Pierre Dardot et Christian Laval montrent pourquoi ce principe s'impose aujourd'hui comme le terme central de l'alternative politique pour le XXIe siècle : il noue la lutte anticapitaliste et l'écologie politique par la revendication des « communs » contre les nouvelles formes d'appropriation privée et étatique ; il articule les luttes pratiques aux recherches sur le gouvernement collectif des ressources naturelles ou informationnelles ; il désigne des formes démocratiques nouvelles qui ambitionnent de prendre la relève de la représentation politique et du monopole des partis.
Cette émergence du commun dans l'action appelle un travail de clarifi cation dans la pensée. Le sens actuel du commun se distingue des nombreux usages passés de cette notion, qu'ils soient philosophiques, juridiques ou théologiques : bien suprême de la cité, universalité d'essence, propriété inhérente à certaines choses, quand ce n'est pas la fin poursuivie par la création divine. Mais il est un autre fil qui rattache le commun, non à l'essence des hommes ou à la nature des choses, mais à l'activité des hommes eux-mêmes : seule une pratique de mise en commun peut décider de ce qui est « commun », réserver certaines choses à l'usage commun, produire les règles capables d'obliger les hommes. En ce sens, le commun appelle à une nouvelle institution de la société par elle-même : une révolution.

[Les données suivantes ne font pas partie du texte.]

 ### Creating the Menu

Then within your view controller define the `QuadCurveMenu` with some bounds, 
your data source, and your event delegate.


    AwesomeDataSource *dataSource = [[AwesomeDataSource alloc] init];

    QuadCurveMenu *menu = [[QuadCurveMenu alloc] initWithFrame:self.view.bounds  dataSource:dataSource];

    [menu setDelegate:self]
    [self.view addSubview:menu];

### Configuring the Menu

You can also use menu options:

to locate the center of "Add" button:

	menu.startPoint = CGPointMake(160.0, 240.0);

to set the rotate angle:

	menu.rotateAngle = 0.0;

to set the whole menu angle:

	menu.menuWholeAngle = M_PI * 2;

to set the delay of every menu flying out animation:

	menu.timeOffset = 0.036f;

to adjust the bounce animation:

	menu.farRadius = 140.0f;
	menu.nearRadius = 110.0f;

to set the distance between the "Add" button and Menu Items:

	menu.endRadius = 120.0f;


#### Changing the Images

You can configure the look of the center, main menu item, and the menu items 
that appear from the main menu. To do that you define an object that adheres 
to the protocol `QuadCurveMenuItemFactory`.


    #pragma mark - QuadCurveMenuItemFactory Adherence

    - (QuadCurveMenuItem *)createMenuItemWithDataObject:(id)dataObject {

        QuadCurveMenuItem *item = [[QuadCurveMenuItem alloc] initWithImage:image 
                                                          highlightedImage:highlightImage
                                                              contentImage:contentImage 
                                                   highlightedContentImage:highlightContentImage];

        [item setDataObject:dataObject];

qu’est-ce que les communs ?
Valérie Peugeot, vice-présidente du Conseil national du numérique, définit les communs ainsi : « Avec l’expansion des technologies du numérique, des pratiques de partage, de co-construction de ressources, d’échange en pair à pair se multiplient. Elles s’appuient sur des communautés auto-organisées, qui font le choix de gérer ces ressources sans les soumettre à des droits de propriété. Ces Communs, ou Biens Communs, entendent proposer une alternative économique autant que politique aux modes de régulation traditionnels institués à travers le marché et l’État ». Rappelant les travaux d’Elinor Ostrom, chercheuse en sciences politiques et fondatrice de l’école de Bloomington mais également de ceux qui ont pensé les communs depuis quelques décennies, Valérie Peugeot les résume à travers leurs trois dimensions essentielles : les communs sont (i) des ressources (ii) soumises à un régime collectif de droits et d’obligations et (iii) dont l’usage est gouverné par une communauté. « Impossible donc de comprendre ce qu’est un commun sans prendre en compte ces trois dimensions – ressource, régime collectif, gouvernance – et leur articulation, qui passe par l’action de « mettre en commun », ce que les anglo-saxons appellent « commoning ». Ceci explique que les anglo-saxons préfèrent le terme de Commun à celui de Bien Commun. Le terme « Bien Commun » tend à mettre l’accent sur le bien, donc sur la ressource, alors que Commun seul permet d’englober les trois dimensions mentionnées précédemment et insiste sur la dynamique collective plus que sur la ressource ».